So let’s lean into this concept of “community” and see if we can’t do a little magic. Maybe we can try some herbal magic this time.
Magic and herbalism have gone hand in hand for thousands of years. The idea of using of “plant allies” to get things done is found in traditions all over the globe, and the Western magical tradition is no exception. Modern, Medieval, and Renaissance grimoires are full of lists of herbs for all that ails you, and although some of them can be expensive or hard to find, a very good one for this “community” theme is probably sitting in your kitchen cupboard.
Basil: it’s not just for pesto
Basil has been used in religious and magical rituals for thousands of years, and can be found just about everywhere these days. Its culinary uses are legion, but it’s also a very good herb for relationships: forming them, fixing them, and dealing with them when they aren’t meant to be.

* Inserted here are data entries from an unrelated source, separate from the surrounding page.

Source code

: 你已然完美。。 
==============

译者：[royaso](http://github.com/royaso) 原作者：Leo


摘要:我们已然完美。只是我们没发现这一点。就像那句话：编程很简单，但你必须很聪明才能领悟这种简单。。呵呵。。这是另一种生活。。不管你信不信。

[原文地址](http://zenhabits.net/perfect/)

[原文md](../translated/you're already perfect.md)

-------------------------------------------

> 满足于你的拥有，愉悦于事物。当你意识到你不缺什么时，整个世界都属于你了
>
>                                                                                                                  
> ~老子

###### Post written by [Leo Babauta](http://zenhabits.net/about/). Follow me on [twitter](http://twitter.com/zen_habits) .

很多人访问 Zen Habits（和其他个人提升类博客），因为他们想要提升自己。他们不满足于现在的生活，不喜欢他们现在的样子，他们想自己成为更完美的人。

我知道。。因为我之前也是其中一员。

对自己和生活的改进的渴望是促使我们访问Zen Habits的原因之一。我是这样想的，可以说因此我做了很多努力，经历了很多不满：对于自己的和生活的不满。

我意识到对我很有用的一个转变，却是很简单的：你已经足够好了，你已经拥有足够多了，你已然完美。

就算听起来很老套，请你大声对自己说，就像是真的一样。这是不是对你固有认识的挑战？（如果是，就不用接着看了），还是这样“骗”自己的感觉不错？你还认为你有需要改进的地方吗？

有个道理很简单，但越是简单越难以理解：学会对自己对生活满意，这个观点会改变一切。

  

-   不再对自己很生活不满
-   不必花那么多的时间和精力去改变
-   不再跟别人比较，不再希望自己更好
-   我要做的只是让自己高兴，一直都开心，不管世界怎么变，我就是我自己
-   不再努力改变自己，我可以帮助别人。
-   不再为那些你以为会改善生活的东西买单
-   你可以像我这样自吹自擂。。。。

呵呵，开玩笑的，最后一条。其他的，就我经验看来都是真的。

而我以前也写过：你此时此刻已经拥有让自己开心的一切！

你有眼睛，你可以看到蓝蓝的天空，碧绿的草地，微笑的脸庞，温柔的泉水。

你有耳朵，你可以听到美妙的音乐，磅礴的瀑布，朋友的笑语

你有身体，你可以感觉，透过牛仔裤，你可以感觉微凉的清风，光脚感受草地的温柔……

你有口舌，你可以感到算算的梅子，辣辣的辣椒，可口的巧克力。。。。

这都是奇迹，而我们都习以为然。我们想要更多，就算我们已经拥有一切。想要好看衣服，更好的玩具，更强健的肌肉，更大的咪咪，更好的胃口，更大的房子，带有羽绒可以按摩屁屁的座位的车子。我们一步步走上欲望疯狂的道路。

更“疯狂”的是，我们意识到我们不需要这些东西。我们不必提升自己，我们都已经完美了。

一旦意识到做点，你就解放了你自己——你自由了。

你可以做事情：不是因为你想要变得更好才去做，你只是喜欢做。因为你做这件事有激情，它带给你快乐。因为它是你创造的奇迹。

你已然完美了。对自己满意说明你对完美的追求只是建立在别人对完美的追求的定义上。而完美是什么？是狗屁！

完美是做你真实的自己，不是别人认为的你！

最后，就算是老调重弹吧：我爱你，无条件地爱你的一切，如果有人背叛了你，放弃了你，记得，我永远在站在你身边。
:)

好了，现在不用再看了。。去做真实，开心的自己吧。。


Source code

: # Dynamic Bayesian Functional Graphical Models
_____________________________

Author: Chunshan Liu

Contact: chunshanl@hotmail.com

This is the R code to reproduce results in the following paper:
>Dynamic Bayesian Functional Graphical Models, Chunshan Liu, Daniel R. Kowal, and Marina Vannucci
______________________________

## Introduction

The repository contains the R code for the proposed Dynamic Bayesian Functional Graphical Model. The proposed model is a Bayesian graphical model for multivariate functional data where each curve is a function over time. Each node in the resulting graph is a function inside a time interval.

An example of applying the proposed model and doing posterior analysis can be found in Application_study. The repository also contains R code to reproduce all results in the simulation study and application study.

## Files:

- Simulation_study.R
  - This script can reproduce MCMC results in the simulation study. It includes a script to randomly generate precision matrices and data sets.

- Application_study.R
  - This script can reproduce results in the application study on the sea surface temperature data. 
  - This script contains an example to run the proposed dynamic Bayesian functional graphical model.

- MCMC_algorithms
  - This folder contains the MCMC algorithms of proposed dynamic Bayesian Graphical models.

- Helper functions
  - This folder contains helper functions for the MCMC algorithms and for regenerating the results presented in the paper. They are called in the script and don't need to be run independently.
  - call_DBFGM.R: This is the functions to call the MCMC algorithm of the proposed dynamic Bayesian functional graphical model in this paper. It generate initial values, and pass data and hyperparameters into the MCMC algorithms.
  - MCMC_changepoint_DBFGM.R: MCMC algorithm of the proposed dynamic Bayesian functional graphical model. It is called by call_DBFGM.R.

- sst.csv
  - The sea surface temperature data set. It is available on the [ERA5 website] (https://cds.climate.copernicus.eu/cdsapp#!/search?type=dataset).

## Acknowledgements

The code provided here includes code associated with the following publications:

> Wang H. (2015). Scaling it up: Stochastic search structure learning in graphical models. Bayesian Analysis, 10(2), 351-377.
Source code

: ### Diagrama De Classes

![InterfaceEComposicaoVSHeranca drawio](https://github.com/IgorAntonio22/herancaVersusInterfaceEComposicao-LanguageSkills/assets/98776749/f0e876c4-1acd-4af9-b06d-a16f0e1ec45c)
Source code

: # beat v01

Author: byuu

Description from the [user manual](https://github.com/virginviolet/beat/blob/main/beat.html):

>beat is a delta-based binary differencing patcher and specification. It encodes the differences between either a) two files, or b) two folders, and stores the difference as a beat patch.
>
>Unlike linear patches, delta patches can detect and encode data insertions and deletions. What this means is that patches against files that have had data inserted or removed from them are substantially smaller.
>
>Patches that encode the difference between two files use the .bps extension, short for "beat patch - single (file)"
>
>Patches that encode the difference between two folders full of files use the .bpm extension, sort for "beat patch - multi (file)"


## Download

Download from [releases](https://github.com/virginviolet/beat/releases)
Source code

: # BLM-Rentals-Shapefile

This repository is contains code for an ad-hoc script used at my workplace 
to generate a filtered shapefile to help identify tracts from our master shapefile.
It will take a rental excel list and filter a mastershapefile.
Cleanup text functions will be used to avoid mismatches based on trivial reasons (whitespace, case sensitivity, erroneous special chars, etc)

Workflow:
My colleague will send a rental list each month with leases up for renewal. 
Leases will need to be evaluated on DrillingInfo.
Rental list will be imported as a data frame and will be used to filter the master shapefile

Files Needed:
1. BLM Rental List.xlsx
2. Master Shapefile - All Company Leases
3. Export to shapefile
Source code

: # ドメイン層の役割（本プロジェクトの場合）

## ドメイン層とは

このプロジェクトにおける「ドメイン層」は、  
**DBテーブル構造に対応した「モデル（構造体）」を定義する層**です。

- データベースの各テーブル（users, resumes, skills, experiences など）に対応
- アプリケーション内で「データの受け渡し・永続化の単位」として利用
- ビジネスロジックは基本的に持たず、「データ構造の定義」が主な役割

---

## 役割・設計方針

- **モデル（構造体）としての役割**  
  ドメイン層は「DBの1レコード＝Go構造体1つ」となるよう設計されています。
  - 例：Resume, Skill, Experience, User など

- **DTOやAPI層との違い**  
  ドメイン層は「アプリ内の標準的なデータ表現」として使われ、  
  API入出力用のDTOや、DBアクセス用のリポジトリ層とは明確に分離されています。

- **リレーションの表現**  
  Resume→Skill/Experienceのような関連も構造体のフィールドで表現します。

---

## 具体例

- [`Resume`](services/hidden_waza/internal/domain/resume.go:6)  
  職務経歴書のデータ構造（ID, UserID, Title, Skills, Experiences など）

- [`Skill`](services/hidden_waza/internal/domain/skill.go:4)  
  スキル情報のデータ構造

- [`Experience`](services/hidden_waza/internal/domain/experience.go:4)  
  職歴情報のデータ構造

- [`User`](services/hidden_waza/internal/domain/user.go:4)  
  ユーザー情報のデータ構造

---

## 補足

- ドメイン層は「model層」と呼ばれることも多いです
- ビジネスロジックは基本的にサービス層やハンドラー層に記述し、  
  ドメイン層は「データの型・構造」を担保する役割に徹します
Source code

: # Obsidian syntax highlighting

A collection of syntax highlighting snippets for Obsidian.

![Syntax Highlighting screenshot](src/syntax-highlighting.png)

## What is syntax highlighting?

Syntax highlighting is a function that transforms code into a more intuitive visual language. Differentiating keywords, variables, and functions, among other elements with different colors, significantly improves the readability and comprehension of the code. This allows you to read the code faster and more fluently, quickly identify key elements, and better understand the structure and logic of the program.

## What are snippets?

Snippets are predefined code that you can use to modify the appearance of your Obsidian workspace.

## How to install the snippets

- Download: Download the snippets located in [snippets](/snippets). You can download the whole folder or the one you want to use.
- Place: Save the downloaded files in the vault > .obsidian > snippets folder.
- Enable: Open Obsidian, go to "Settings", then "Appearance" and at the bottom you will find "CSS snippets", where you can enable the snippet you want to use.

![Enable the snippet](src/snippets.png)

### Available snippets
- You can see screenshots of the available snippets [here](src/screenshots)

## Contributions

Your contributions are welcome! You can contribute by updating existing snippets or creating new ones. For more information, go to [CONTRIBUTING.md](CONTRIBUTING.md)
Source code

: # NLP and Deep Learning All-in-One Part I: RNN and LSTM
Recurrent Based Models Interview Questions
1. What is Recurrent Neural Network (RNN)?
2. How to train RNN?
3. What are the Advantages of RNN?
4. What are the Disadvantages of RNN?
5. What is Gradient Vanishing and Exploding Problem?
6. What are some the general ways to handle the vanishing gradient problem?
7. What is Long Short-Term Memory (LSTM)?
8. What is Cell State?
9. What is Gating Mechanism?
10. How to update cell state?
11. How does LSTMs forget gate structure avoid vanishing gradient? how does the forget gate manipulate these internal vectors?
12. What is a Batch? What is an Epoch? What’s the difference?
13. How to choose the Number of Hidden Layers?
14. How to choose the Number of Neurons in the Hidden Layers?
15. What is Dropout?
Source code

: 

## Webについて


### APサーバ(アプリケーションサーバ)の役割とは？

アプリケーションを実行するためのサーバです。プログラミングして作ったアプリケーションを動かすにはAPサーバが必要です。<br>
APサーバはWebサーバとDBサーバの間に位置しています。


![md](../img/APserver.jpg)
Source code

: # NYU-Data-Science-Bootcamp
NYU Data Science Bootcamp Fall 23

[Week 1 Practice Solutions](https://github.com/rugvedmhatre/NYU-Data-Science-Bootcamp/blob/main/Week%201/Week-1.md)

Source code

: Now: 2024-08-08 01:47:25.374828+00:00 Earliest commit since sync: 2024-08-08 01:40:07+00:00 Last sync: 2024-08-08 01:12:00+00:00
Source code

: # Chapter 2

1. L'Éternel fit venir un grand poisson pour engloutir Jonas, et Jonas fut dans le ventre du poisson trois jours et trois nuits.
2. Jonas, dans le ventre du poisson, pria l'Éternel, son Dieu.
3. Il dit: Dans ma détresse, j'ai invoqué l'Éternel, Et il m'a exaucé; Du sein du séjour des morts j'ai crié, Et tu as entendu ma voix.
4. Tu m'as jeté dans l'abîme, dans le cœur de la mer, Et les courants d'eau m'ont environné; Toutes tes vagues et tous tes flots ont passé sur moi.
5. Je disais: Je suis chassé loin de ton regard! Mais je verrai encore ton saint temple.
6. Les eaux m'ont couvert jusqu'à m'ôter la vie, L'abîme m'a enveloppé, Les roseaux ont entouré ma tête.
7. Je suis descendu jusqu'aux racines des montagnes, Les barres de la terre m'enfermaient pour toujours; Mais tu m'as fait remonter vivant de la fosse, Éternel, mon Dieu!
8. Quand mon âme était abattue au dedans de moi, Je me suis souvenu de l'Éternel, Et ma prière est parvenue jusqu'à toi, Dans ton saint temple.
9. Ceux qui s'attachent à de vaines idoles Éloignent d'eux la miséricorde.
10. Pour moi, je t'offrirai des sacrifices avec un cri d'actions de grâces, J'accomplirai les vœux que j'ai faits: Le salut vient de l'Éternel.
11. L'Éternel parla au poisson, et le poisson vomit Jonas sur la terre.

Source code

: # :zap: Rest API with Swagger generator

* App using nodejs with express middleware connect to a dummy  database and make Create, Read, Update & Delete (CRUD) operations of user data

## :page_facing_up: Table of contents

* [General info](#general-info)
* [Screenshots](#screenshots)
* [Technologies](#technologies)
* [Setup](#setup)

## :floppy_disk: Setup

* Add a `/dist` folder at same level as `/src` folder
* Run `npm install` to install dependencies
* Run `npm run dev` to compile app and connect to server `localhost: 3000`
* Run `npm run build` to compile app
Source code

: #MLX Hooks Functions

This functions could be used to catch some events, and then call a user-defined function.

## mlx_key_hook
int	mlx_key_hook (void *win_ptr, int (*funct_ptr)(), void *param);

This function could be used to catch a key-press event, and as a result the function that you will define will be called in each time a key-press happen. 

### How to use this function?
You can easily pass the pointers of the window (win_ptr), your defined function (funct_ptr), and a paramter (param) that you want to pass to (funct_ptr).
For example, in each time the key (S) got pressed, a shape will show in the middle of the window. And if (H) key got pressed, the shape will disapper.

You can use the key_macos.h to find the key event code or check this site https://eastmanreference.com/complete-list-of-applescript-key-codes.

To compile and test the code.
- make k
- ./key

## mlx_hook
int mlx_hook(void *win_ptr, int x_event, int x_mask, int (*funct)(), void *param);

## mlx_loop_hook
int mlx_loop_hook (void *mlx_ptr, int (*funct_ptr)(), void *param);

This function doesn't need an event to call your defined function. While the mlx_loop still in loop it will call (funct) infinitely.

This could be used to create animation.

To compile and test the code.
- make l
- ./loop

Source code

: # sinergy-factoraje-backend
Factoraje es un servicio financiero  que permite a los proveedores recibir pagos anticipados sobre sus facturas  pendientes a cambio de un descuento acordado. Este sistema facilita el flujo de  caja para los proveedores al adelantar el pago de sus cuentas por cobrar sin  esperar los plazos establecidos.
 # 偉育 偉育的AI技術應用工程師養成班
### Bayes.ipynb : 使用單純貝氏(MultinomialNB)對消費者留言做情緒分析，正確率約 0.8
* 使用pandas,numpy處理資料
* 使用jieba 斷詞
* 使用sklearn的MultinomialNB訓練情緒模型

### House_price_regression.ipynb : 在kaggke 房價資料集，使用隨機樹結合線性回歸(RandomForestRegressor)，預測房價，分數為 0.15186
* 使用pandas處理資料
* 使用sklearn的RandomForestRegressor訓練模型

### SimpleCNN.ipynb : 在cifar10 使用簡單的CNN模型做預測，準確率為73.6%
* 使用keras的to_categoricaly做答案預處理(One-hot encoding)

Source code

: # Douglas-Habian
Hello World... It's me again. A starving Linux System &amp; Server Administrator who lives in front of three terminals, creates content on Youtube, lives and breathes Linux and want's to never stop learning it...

Look through any book on magical herbalism, or do a Google search, and you’ll see this property of basil mentioned over and over again. Whether it’s the plant’s attractive, sweet smell; its welcoming, vibrant green color; or its unusual resistance to “pests,” it seems obvious that this particular plant will be particularly good for “community” work.
Never underestimate the power of keeping plant allies in and around your home. If you have the window space or a suitable yard, consider growing some basil. Living basil kept in or around your home encourages meaningful, positive relationships which generate little friction. It can also help “keep the pests away,” if you need that sort of thing.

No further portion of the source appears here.